Auch das beliebte Narrativ "Währungsreform - Läden voll - Wirtschaftswunder - alle reich" wird demontiert. Den vollen Geschäften folgte bei weiter geltendem Lohnstopp eine rasante Inflation. Und so kam es im Oktober 1948 zu gewalttätigen Ausschreitungen, im November dann zum einzigen Generalstreik in der Geschichte der Bundesrepublik. So mancher Bundesbürger hätte den die Währungsreform verteidigenden Erhard damals wohl am liebsten hängen gesehen.
Ihr Fett weg bekommt auch die Deutsche Bundesbank. Nicht nur habe diese diverse schwere geldpolitische Fehler begangen. Stocker bescheinigt ihr auch ein bisweilen "fast schon autistisches und rücksichtsloses" Agieren. Bis zuletzt habe sie ihre Verantwortung als Hüterin der in den Achtzigern zweitwichtigsten Reservewährung der Welt ignoriert. Und Stocker macht klar: Dies war ein wesentlicher Grund, dass die europäischen Partnerländer die D-Mark gern loswurden. Dass man in der Bundesbank oft genug recht hatte, ist für Stocker dabei unbenommen. Sein Ziel ist nicht der Bildersturm, sondern die Bedeutung der oft überhöhten D-Mark realistisch einzuordnen.

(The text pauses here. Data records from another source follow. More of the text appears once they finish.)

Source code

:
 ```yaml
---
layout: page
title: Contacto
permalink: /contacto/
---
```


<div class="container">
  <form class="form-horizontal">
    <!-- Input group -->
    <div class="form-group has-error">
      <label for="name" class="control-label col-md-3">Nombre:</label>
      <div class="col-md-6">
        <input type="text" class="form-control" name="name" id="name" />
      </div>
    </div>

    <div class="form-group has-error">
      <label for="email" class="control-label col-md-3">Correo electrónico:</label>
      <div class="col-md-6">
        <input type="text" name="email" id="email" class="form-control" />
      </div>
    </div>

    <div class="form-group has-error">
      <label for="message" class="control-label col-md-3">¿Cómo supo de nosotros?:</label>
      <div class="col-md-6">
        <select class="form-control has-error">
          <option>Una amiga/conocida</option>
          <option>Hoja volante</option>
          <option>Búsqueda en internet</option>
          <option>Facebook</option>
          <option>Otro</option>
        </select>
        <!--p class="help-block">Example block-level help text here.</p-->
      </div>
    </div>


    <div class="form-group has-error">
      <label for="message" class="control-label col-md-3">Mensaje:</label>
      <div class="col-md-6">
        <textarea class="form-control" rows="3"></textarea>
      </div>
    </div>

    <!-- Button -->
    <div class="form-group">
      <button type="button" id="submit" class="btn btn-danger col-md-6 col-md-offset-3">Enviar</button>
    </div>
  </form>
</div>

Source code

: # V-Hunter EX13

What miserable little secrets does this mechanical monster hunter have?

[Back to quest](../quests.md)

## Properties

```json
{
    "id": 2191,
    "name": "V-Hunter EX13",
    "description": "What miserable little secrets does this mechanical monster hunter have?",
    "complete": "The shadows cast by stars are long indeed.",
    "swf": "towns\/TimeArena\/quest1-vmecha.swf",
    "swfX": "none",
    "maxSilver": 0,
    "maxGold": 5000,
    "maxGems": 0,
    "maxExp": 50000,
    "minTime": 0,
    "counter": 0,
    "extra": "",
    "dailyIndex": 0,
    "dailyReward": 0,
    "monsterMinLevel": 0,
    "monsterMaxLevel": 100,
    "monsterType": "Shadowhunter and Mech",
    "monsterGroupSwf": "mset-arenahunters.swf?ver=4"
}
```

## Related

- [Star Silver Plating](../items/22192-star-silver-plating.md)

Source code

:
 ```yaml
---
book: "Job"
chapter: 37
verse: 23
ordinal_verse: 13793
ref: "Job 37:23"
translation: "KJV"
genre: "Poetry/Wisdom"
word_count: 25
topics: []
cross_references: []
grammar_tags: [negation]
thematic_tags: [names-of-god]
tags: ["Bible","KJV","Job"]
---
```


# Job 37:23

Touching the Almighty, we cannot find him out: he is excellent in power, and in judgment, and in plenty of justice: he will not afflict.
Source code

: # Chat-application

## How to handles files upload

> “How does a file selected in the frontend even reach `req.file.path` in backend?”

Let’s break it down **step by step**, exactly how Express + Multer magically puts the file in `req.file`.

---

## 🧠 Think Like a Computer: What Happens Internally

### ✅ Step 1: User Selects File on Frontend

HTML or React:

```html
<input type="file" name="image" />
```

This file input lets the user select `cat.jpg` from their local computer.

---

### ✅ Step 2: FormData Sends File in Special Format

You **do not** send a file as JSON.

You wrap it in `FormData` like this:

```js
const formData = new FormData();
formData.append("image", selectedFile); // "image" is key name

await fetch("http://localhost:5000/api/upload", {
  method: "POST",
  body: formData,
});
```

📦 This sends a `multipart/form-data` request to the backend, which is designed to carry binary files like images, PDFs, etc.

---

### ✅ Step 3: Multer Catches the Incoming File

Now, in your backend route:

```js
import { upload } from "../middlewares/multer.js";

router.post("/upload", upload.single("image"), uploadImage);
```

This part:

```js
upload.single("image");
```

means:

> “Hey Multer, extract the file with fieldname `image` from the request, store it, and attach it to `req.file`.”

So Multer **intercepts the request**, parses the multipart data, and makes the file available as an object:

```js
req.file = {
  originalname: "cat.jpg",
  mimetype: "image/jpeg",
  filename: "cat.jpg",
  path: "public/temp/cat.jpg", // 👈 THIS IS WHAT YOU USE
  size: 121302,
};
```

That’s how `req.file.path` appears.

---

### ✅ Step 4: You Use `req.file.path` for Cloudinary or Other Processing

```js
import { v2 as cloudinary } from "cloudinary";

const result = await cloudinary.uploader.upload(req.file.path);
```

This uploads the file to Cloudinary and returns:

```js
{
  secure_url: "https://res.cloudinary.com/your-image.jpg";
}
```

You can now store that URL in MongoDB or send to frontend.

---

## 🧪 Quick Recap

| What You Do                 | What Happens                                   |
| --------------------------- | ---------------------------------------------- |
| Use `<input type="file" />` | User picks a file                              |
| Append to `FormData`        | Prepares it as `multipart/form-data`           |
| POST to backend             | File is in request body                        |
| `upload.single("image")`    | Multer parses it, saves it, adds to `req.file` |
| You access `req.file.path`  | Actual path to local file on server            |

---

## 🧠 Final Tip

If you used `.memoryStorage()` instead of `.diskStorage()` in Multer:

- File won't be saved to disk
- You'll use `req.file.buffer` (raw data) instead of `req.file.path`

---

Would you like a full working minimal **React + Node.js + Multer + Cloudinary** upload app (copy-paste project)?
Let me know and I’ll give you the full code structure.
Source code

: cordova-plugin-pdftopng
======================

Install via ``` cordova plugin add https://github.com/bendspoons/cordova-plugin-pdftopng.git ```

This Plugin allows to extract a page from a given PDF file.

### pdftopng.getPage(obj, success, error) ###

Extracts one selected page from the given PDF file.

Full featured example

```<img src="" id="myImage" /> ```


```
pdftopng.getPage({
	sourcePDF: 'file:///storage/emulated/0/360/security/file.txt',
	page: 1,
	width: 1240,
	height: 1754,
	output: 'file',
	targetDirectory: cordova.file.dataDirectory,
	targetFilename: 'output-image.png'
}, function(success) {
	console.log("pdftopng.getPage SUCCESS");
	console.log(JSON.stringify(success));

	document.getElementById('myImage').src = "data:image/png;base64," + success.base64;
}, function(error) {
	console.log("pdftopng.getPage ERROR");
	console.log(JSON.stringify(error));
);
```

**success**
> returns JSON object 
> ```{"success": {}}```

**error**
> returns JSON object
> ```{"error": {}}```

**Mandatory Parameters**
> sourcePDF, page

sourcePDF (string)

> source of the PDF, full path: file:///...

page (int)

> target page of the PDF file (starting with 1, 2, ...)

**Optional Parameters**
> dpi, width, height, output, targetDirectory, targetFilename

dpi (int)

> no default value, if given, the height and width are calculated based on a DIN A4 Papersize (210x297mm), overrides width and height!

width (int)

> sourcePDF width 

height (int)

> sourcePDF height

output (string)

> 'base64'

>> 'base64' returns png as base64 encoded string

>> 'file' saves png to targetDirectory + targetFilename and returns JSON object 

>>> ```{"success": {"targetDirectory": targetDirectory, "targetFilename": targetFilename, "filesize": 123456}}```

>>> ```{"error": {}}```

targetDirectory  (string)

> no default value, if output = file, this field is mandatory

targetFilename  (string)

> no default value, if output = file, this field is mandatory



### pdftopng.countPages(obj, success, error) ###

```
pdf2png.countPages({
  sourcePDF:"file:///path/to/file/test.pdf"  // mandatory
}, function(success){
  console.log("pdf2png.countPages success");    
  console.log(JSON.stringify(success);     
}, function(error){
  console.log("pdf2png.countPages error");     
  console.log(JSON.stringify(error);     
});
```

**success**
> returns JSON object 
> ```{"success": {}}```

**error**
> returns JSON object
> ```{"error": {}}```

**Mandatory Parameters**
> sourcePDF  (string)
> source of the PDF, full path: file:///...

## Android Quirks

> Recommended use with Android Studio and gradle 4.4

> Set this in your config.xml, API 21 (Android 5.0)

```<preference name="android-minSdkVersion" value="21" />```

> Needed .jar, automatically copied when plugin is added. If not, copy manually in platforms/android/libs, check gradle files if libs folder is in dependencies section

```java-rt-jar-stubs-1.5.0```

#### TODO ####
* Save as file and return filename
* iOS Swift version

Das gelingt dem Historiker und Politologen Stocker sehr gut, auch wenn Nostalgiker dies sicher nicht gern lesen. Zu kurz kommen an mancher Stelle die Ökonomen. Zwar stellt Stocker wirtschaftliche Zusammenhänge in gebotener Kürze dar. Doch manchmal möchte man ausführlicher diskutieren - etwa über die Rolle der D-Mark beim Zusammenbruch des Systems von Bretton Woods, als sich Deutschland und die Bundesbank gegen eine Aufwertung sperrten. Dabei war die D-Mark 1949 abgewertet worden, um ihren vorzeitigen Kollaps abzuwenden, was auch die Geschichte vom Exportweltmeister in ein anderes Licht rückt.
Natürlich kann man noch Kleinigkeiten kritisieren. Etwa die gerade in den ersten Kapiteln oft überlangen Zitate, die sich nicht in den Lesefluss einfügen wollen. Auch kommen die Achtzigerjahre etwas dürftig weg. Stockers Buch empfiehlt sich für alle, die gern wüssten, wie es wirklich war. Stocker demontiert Mythen, nicht die D-Mark. Daher ist die Lektüre auch Nostalgikern zu empfehlen. Mit dieser Nostalgie befasst sich der Autor im Schlusskapitel. Die Ursache seien nicht Defizite des Euro, sondern die Sehnsucht nach der einfacheren Welt vor den Neunzigerjahren. Mit den Veränderungen habe der Euro überhaupt nichts zu tun und so macht Stocker auch klar: Eine Rückkehr zur D-Mark wäre keine Rückkehr in eine goldene Vergangenheit. Vielmehr wäre diese "heute eine europäische Leitwährung, die der Bundesbank eine völlig andere Rolle verleihen würde (...) Durch eine . . . Rückkehr zur D-Mark würde die Bundesrepublik nicht harmonischer oder gerechter, sie würde aber zu einem geldpolitischen Hegemonen in Europa, mit vielerlei Konsequenzen, meist nicht angenehmen." Das Trachten der Deutschen solle vielmehr dahin gehen, den Euro stark und stabil zu halten - aber ohne Besserwisserei und Oberlehrergehabe. MARTIN HOCK
Frank Stocker: Die Deutsche Mark - Wie aus einer Währung ein Mythos wurde. Finanzbuch Verlag, München 2023, 360 Seiten, 27 Euro.